This morning's Op-Ed Column in the Examiner gave McDonald's VP of Nutrition and Menu Strategy Karen Wells an opportunity to rebuke the Board of Supervisors' proposal to ban toys in Happy Meals unless they meet strict nutrition guidelines. In her takedown, Wells (herself a mother of two) thinks the Board didn't really do their homework on this one and failed to back up their proposal with any real data, calling it "symbolic legislation." She goes on to point out the absurdity of letting the Supes babysit your children:
No scientific evidence exists to demonstrate that limiting access to toys will address or solve the stated purpose of the ordinance — decreasing childhood obesity. A hasty, ad-hoc strategy at best, it was devised without relevant knowledge regarding customers’ buying and eating habits. Who do the Supervisors believe make these decisions when our children eat at home, carry a lunch to school or sleep over at a friend’s house? Parents make those choices, not legislators.
A fair point, because despite what some might say about McDonald's advertising, we still have yet to hear of any reported cases of Grimace kidnapping children and force-feeding them french fries.
Moving on to the second window before driving the point home, Wells goes on to supersize her argument and defend the Golden Arches with some kid-related data:
...a cheeseburger Happy Meal with eight ounces of low-fat milk and apple dippers — a half-cup of sliced apples with low-fat caramel dip — has fewer calories and less fat than the iconic peanut butter and jelly sandwich with low-fat milk and an apple.

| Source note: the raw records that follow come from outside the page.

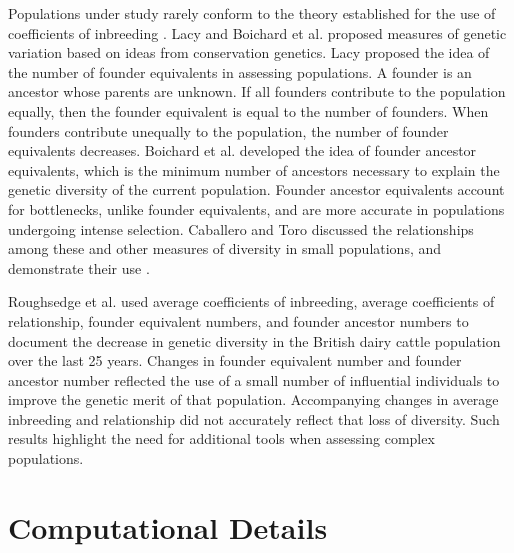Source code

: Populations under study rarely conform to the theory established for the use of coefficients of inbreeding \cite{Wright1931}.
Lacy \citeyear{ref640} and Boichard et al. \citeyear{ref352} proposed measures of genetic variation based on ideas from
conservation genetics. Lacy \citeyear{ref640} proposed the idea of the number of founder equivalents in assessing
populations. A founder is an ancestor whose parents are unknown. If all founders contribute to the population equally, then the
founder equivalent is equal to the number of founders. When founders contribute unequally to the population, the number of
founder equivalents decreases. Boichard et al. \citeyear{ref352} developed the idea of founder ancestor equivalents, which is
the minimum number of ancestors necessary to explain the genetic diversity of the current population. Founder ancestor
equivalents account for bottlenecks, unlike founder equivalents, and are more accurate in populations undergoing intense
selection.  Caballero and Toro \citeyear{ref817} discussed the relationships among these and other measures of diversity in
small populations, and demonstrate their use \cite{ref435}.

Roughsedge et al. \citeyear{ref641} used average coefficients of inbreeding, average coefficients of relationship, founder
equivalent numbers, and founder ancestor numbers to document the decrease in genetic diversity in the British dairy cattle
population over the last 25 years. Changes in founder equivalent number and founder ancestor number reflected the use of a
small number of influential individuals to improve the genetic merit of that population. Accompanying changes in average
inbreeding and relationship did not accurately reflect that loss of diversity. Such results highlight the need for additional
tools when assessing complex populations.
\section{Computational Details}
\label{sec:methodology-computational-details}
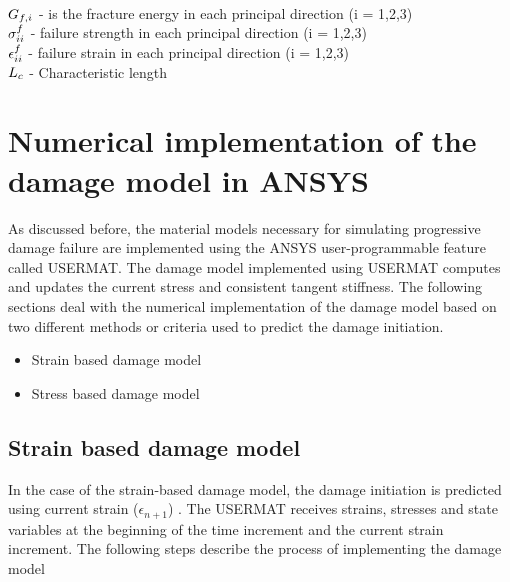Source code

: \documentclass[12pt,openright,twoside]{report}
\begin{document}
\\ 
\\ 
\\
$\mathlarger{G_{f,i}}$ \; - \;is the fracture energy in each principal direction (i = 1,2,3)  \\ $\mathlarger{\sigma_{ii}^{f}}$ \;\;\; -  \;  failure strength in each principal direction (i = 1,2,3) \\ $\mathlarger{\epsilon_{ii}^{f}}$\;\;\;\;\; - \; failure strain in each principal direction (i = 1,2,3) \\ $\mathlarger{L_{c}}$\;\;\;\;\; - \; Characteristic length

\section{Numerical implementation of the damage model in ANSYS}
\indent\indent\indent  As discussed before, the material models necessary for simulating progressive damage failure are implemented using the ANSYS user-programmable feature called USERMAT. The damage model implemented using USERMAT computes and updates the current stress and consistent tangent stiffness. The following sections deal with the numerical implementation of the damage model based on two different methods or criteria used to predict the damage initiation.
\\
\begin{itemize}
\item Strain based damage model 
\item Stress based damage model 
\end{itemize}
\subsection{Strain based damage model}
\indent\indent\indent  In the case of the strain-based damage model, the damage initiation is predicted using current strain ($\epsilon_{n+1}$) \citep{wang2009three}.   The USERMAT receives strains, stresses and state variables at the beginning of the time increment and the current strain increment. The following steps describe the process of implementing the damage model
\end{document}
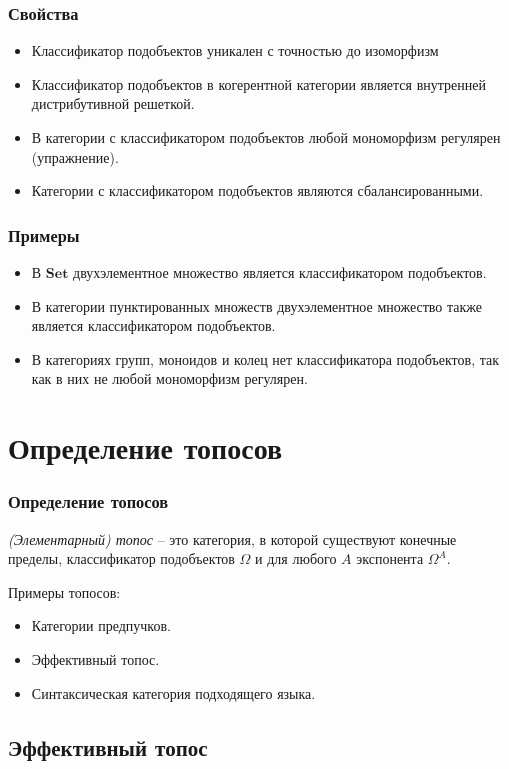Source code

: \documentclass{beamer}
\theoremstyle{definition}
\newcommand{\cat}[1]{\mathbf{#1}}
\newcommand{\Set}{\cat{Set}}
\begin{document}
\begin{frame}
\frametitle{Свойства}
\begin{itemize}
\item Классификатор подобъектов уникален с точностью до изоморфизм
\item Классификатор подобъектов в когерентной категории является внутренней дистрибутивной решеткой.
\item В категории с классификатором подобъектов любой мономорфизм регулярен (упражнение).
\item Категории с классификатором подобъектов являются сбалансированными.
\end{itemize}
\end{frame}

\begin{frame}
\frametitle{Примеры}
\begin{itemize}
\item В $\Set$ двухэлементное множество является классификатором подобъектов.
\item В категории пунктированных множеств двухэлементное множество также является классификатором подобъектов.
\item В категориях групп, моноидов и колец нет классификатора подобъектов, так как в них не любой мономорфизм регулярен.
\end{itemize}
\end{frame}

\section{Определение топосов}

\begin{frame}
\frametitle{Определение топосов}
\begin{defn}
\emph{(Элементарный) топос} -- это категория, в которой существуют конечные пределы, классификатор подобъектов $\Omega$ и для любого $A$ экспонента $\Omega^A$.
\end{defn}

Примеры топосов:
\begin{itemize}
\item Категории предпучков.
\item Эффективный топос.
\item Синтаксическая категория подходящего языка.
\end{itemize}
\end{frame}

\subsection{Эффективный топос}
\end{document}
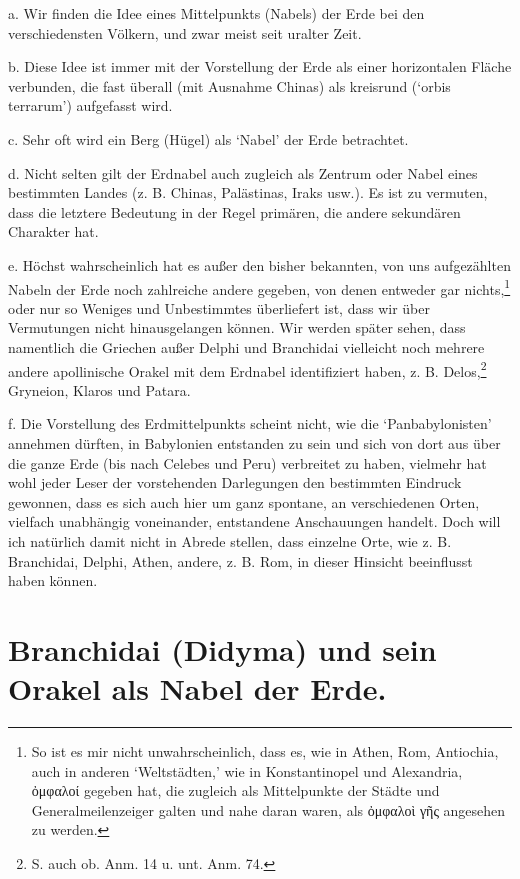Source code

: \documentclass[a4paper, 11pt, oneside]{article}
\begin{document}
a. Wir finden die Idee eines Mittelpunkts (Nabels) der Erde bei den verschiedensten Völkern, und zwar meist seit uralter Zeit.

b. Diese Idee ist immer mit der Vorstellung der Erde als einer horizontalen Fläche verbunden, die fast überall (mit Ausnahme Chinas) als kreisrund (`orbis terrarum') aufgefasst wird.

c. Sehr oft wird ein Berg (Hügel) als `Nabel' der Erde betrachtet.

d. Nicht selten gilt der Erdnabel auch zugleich als Zentrum oder Nabel eines bestimmten Landes (z. B. Chinas, Palästinas, Iraks usw.). Es ist zu vermuten, dass die letztere Bedeutung in der Regel primären, die andere sekundären Charakter hat.

e. Höchst wahrscheinlich hat es außer den bisher bekannten, von uns aufgezählten Nabeln der Erde noch zahlreiche andere gegeben, von denen entweder gar nichts,\footnote{So ist es mir nicht unwahrscheinlich, dass es, wie in Athen, Rom, Antiochia, auch in anderen `Weltstädten,' wie in Konstantinopel und Alexandria, ὀμφαλοί gegeben hat, die zugleich als Mittelpunkte der Städte und Generalmeilenzeiger galten und nahe daran waren, als ὀμφαλοὶ γῆς angesehen zu werden.} oder nur so Weniges und Unbestimmtes überliefert ist, dass wir über Vermutungen nicht hinausgelangen können. Wir werden später sehen, dass namentlich die Griechen außer Delphi und Branchidai vielleicht noch mehrere andere apollinische Orakel mit dem Erdnabel identifiziert haben, z. B. Delos,\footnote{S. auch ob. Anm. 14 u. unt. Anm. 74.} Gryneion, Klaros und Patara.

f. Die Vorstellung des Erdmittelpunkts scheint nicht, wie die `Panbabylonisten' annehmen dürften, in Babylonien entstanden zu sein und sich von dort aus über die ganze Erde (bis nach Celebes und Peru) verbreitet zu haben, vielmehr hat wohl jeder Leser der vorstehenden Darlegungen den bestimmten Eindruck gewonnen, dass es sich auch hier um ganz spontane, an verschiedenen Orten, vielfach unabhängig voneinander, entstandene Anschauungen handelt. Doch will ich natürlich damit nicht in Abrede stellen, dass einzelne Orte, wie z. B. Branchidai, Delphi, Athen, andere, z. B. Rom, in dieser Hinsicht beeinflusst haben können.
\clearpage
\section{Branchidai (Didyma) und sein Orakel als Nabel der Erde.}
\end{document}
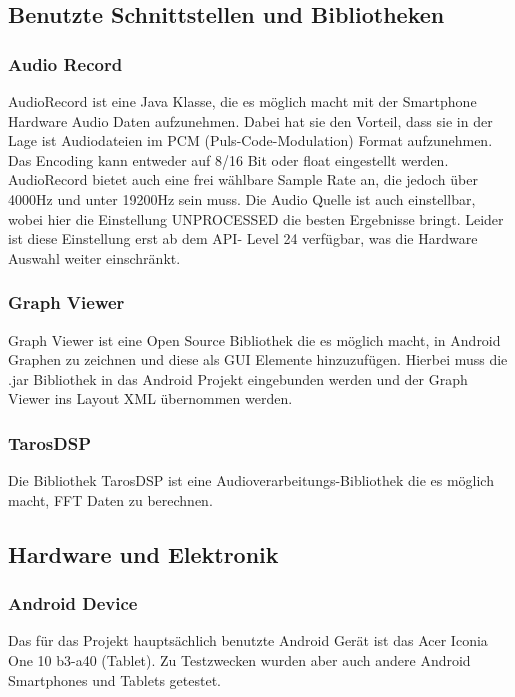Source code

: \documentclass{article}
\begin{document}
{	\subsection{Benutzte Schnittstellen und Bibliotheken}

		\subsubsection{Audio Record}
			AudioRecord ist eine Java Klasse, die es möglich macht mit der Smartphone Hardware Audio Daten aufzunehmen. Dabei hat sie den Vorteil, dass sie in der Lage ist Audiodateien im PCM (Puls-Code-Modulation) Format aufzunehmen. Das Encoding kann entweder auf 8/16 Bit oder float eingestellt werden. AudioRecord bietet auch eine frei wählbare Sample Rate an, die jedoch über 4000Hz und unter 19200Hz sein muss. Die Audio Quelle ist auch einstellbar, wobei hier die Einstellung UNPROCESSED die besten Ergebnisse bringt. Leider ist diese Einstellung erst ab dem API- Level 24 verfügbar, was die Hardware Auswahl weiter einschränkt.

		\subsubsection{Graph Viewer}
			Graph Viewer ist eine Open Source Bibliothek die es möglich macht, in Android Graphen zu zeichnen und diese als GUI Elemente hinzuzufügen. Hierbei muss die .jar Bibliothek in das Android Projekt eingebunden werden und der Graph Viewer ins Layout XML übernommen werden.

		\subsubsection{TarosDSP}
			Die Bibliothek TarosDSP ist eine Audioverarbeitungs-Bibliothek die es möglich macht, FFT Daten zu berechnen.

	\subsection{Hardware und Elektronik}


		\subsubsection{Android Device}
			Das für das Projekt hauptsächlich benutzte Android Gerät ist das Acer Iconia One 10 b3-a40 (Tablet). Zu Testzwecken wurden aber auch andere Android Smartphones und Tablets getestet.



}
\end{document}
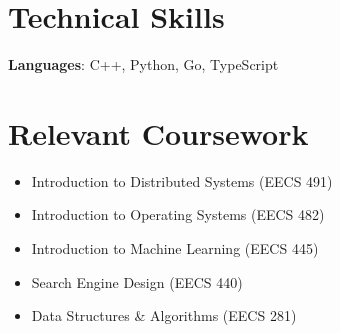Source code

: \documentclass[letterpaper,11pt]{article}
\newcommand{\resumeItem}[1]{
  \item\small{
    {#1 \vspace{-2pt}}
  }
}
\newcommand{\resumeItemListStart}{\begin{itemize}}
\newcommand{\resumeItemListEnd}{\end{itemize}\vspace{-5pt}}
\begin{document}
%
\section{Technical Skills}
\begin{itemize}[leftmargin=0.15in, label={}]
  \small{\item{
                \textbf{Languages}{: C++, Python, Go, TypeScript}
          }}
\end{itemize}

%
\section{Relevant Coursework}
\resumeItemListStart{}
\resumeItem{Introduction to Distributed Systems (EECS 491)}
\resumeItem{Introduction to Operating Systems (EECS 482)}
\resumeItem{Introduction to Machine Learning (EECS 445)}
\resumeItem{Search Engine Design (EECS 440)}
\resumeItem{Data Structures \& Algorithms (EECS 281)}
\resumeItemListEnd{}


\end{document}

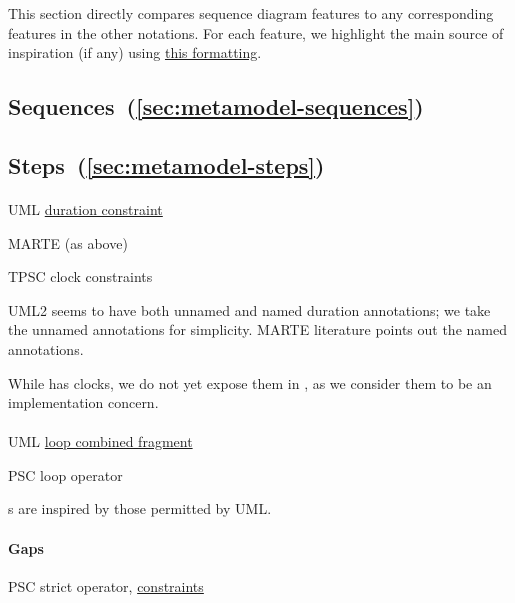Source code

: \newcommand{\insp}[1]{\ul{#1}}

This section directly compares \langname{} sequence diagram features to any
corresponding features in the other notations.
For each feature, we highlight the main source of inspiration (if any)
using \insp{this formatting}.

\subsection{Sequences~(\ref{sec:metamodel-sequences})}

\subsection{Steps~(\ref{sec:metamodel-steps})}

\paragraph{\mdeadlinestep}
\begin{featset}
\item[UML] \insp{duration constraint}
\item[MARTE] (as above)
\item[TPSC] clock constraints
\end{featset}

UML2 seems to have both unnamed and named duration
  annotations; we take the unnamed annotations for simplicity.  MARTE
  literature points out the named annotations.  

  While \robochart{} has clocks, we do not yet expose them in
  \langname, as we consider them to be an implementation concern.
      
\paragraph{\mloopstep}
\begin{featset}
\item[UML] \insp{loop combined fragment}
\item[PSC] loop operator
\end{featset}

\mloopbound s are inspired by those permitted by UML.

\paragraph{Gaps}
\begin{featset}
\item[PSC] strict operator, \insp{constraints}
\end{featset}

Well played, Wells. The PB&J is arguably just as iconic as a Happy Meal, and that sad brown bag lunch some of us found ourselves bringing to school never even came with a plastic figure of Johnny Depp as a pirate or whatever.
So, now that we know a 2010 Happy Meal is not the same as what Ronald (McDonald, that is) was serving up back in the 80's, can we move on from the toy issue and start hating Mickey D's for thinking they know what's best for the kids?